WORK ITEM: Scan the entries and state how many lines contain "Gain". Write no other text.
:: EXTRACTED INFORMATION
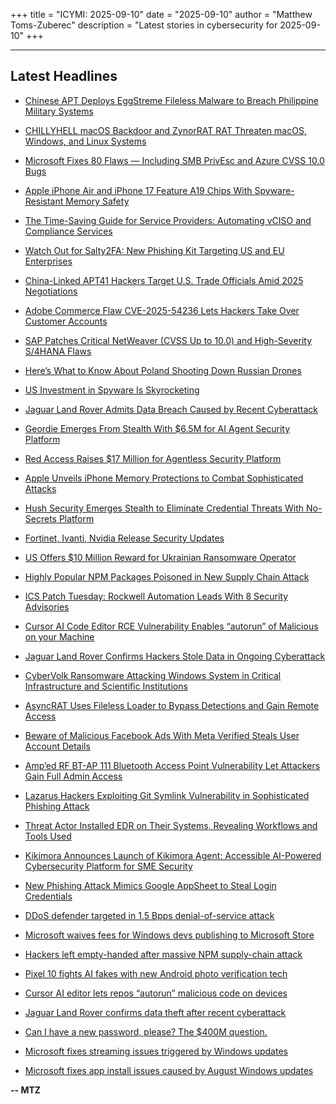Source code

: +++
title = "ICYMI: 2025-09-10"
date = "2025-09-10"
author = "Matthew Toms-Zuberec"
description = "Latest stories in cybersecurity for 2025-09-10"
+++

---------------------------------------------------------------------------
## Latest Headlines
- [Chinese APT Deploys EggStreme Fileless Malware to Breach Philippine Military Systems](https://thehackernews.com/2025/09/chinese-apt-deploys-eggstreme-fileless.html)

- [CHILLYHELL macOS Backdoor and ZynorRAT RAT Threaten macOS, Windows, and Linux Systems](https://thehackernews.com/2025/09/chillyhell-macos-backdoor-and-zynorrat.html)

- [Microsoft Fixes 80 Flaws — Including SMB PrivEsc and Azure CVSS 10.0 Bugs](https://thehackernews.com/2025/09/microsoft-fixes-80-flaws-including-smb.html)

- [Apple iPhone Air and iPhone 17 Feature A19 Chips With Spyware-Resistant Memory Safety](https://thehackernews.com/2025/09/apple-iphone-air-and-iphone-17-feature.html)

- [The Time-Saving Guide for Service Providers: Automating vCISO and Compliance Services](https://thehackernews.com/2025/09/the-time-saving-guide-for-service.html)

- [Watch Out for Salty2FA: New Phishing Kit Targeting US and EU Enterprises](https://thehackernews.com/2025/09/watch-out-for-salty2fa-new-phishing-kit.html)

- [China-Linked APT41 Hackers Target U.S. Trade Officials Amid 2025 Negotiations](https://thehackernews.com/2025/09/china-linked-apt41-hackers-target-us.html)

- [Adobe Commerce Flaw CVE-2025-54236 Lets Hackers Take Over Customer Accounts](https://thehackernews.com/2025/09/adobe-commerce-flaw-cve-2025-54236-lets.html)

- [SAP Patches Critical NetWeaver (CVSS Up to 10.0) and High-Severity S/4HANA Flaws](https://thehackernews.com/2025/09/sap-patches-critical-netweaver-cvss-up.html)

- [Here’s What to Know About Poland Shooting Down Russian Drones](https://www.wired.com/story/poland-shoots-down-russian-drones/)

- [US Investment in Spyware Is Skyrocketing](https://www.wired.com/story/us-spyware-investment/)

- [Jaguar Land Rover Admits Data Breach Caused by Recent Cyberattack](https://www.securityweek.com/jaguar-land-rover-admits-data-breach-caused-by-recent-cyberattack/)

- [Geordie Emerges From Stealth With $6.5M for AI Agent Security Platform](https://www.securityweek.com/geordie-emerges-from-stealth-with-6-5m-for-ai-agent-security-platform/)

- [Red Access Raises $17 Million for Agentless Security Platform](https://www.securityweek.com/red-access-raises-17-million-for-agentless-security-platform/)

- [Apple Unveils iPhone Memory Protections to Combat Sophisticated Attacks](https://www.securityweek.com/apple-unveils-iphone-memory-protections-to-combat-sophisticated-attacks/)

- [Hush Security Emerges Stealth to Eliminate Credential Threats With No-Secrets Platform](https://www.securityweek.com/hush-security-emerges-stealth-with-11-million-to-eliminate-credential-threats-with-no-secrets-platform/)

- [Fortinet, Ivanti, Nvidia Release Security Updates](https://www.securityweek.com/fortinet-ivanti-nvidia-release-security-updates/)

- [US Offers $10 Million Reward for Ukrainian Ransomware Operator](https://www.securityweek.com/us-offers-10-million-reward-for-ukrainian-ransomware-operator/)

- [Highly Popular NPM Packages Poisoned in New Supply Chain Attack](https://www.securityweek.com/highly-popular-npm-packages-poisoned-in-new-supply-chain-attack/)

- [ICS Patch Tuesday: Rockwell Automation Leads With 8 Security Advisories](https://www.securityweek.com/ics-patch-tuesday-rockwell-automation-leads-with-8-security-advisories/)

- [Cursor AI Code Editor RCE Vulnerability Enables “autorun” of Malicious on your Machine](https://cybersecuritynews.com/cursor-ai-code-editor-rce-vulnerability/)

- [Jaguar Land Rover Confirms Hackers Stole Data in Ongoing Cyberattack](https://cybersecuritynews.com/jaguar-land-rover-data-breach/)

- [CyberVolk Ransomware Attacking Windows System in Critical Infrastructure and Scientific Institutions](https://cybersecuritynews.com/cybervolk-ransomware-attacking-windows-system/)

- [AsyncRAT Uses Fileless Loader to Bypass Detections and Gain Remote Access](https://cybersecuritynews.com/asyncrat-uses-fileless-loader/)

- [Beware of Malicious Facebook Ads With Meta Verified Steals User Account Details](https://cybersecuritynews.com/beware-of-malicious-facebook-ads/)

- [Amp’ed RF BT-AP 111 Bluetooth Access Point Vulnerability Let Attackers Gain Full Admin Access](https://cybersecuritynews.com/amped-rf-bt-ap-111-bluetooth-access-point-vulnerability/)

- [Lazarus Hackers Exploiting Git Symlink Vulnerability in Sophisticated Phishing Attack](https://cybersecuritynews.com/lazarus-hackers-exploiting-git-symlink-vulnerability/)

- [Threat Actor Installed EDR on Their Systems, Revealing Workflows and Tools Used](https://cybersecuritynews.com/threat-actor-installed-edr-on-their-systems/)

- [Kikimora Announces Launch of Kikimora Agent: Accessible AI-Powered Cybersecurity Platform for SME Security](https://cybersecuritynews.com/kikimora-announces-launch-of-kikimora-agent-accessible-ai-powered-cybersecurity-platform-for-sme-security/)

- [New Phishing Attack Mimics Google AppSheet to Steal Login Credentials](https://cybersecuritynews.com/new-phishing-attack-mimics-google-appsheet/)

- [DDoS defender targeted in 1.5 Bpps denial-of-service attack](https://www.bleepingcomputer.com/news/security/ddos-defender-targeted-in-15-bpps-denial-of-service-attack/)

- [Microsoft waives fees for Windows devs publishing to Microsoft Store](https://www.bleepingcomputer.com/news/microsoft/microsoft-waives-fees-for-windows-devs-publishing-to-microsoft-store/)

- [Hackers left empty-handed after massive NPM supply-chain attack](https://www.bleepingcomputer.com/news/security/hackers-left-empty-handed-after-massive-npm-supply-chain-attack/)

- [Pixel 10 fights AI fakes with new Android photo verification tech](https://www.bleepingcomputer.com/news/security/pixel-10-fights-ai-fakes-with-new-android-photo-verification-tech/)

- [Cursor AI editor lets repos “autorun” malicious code on devices](https://www.bleepingcomputer.com/news/security/cursor-ai-editor-lets-repos-autorun-malicious-code-on-devices/)

- [Jaguar Land Rover confirms data theft after recent cyberattack](https://www.bleepingcomputer.com/news/security/jaguar-land-rover-jlr-confirms-data-theft-after-recent-cyberattack/)

- [Can I have a new password, please? The $400M question.](https://www.bleepingcomputer.com/news/security/can-i-have-a-new-password-please-the-400m-question/)

- [Microsoft fixes streaming issues triggered by Windows updates](https://www.bleepingcomputer.com/news/microsoft/microsoft-fixes-streaming-issues-triggered-by-windows-updates/)

- [Microsoft fixes app install issues caused by August Windows updates](https://www.bleepingcomputer.com/news/microsoft/microsoft-fixes-app-install-issues-caused-by-august-windows-updates/)

**-- MTZ**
::::
TASK RESPONSE: 2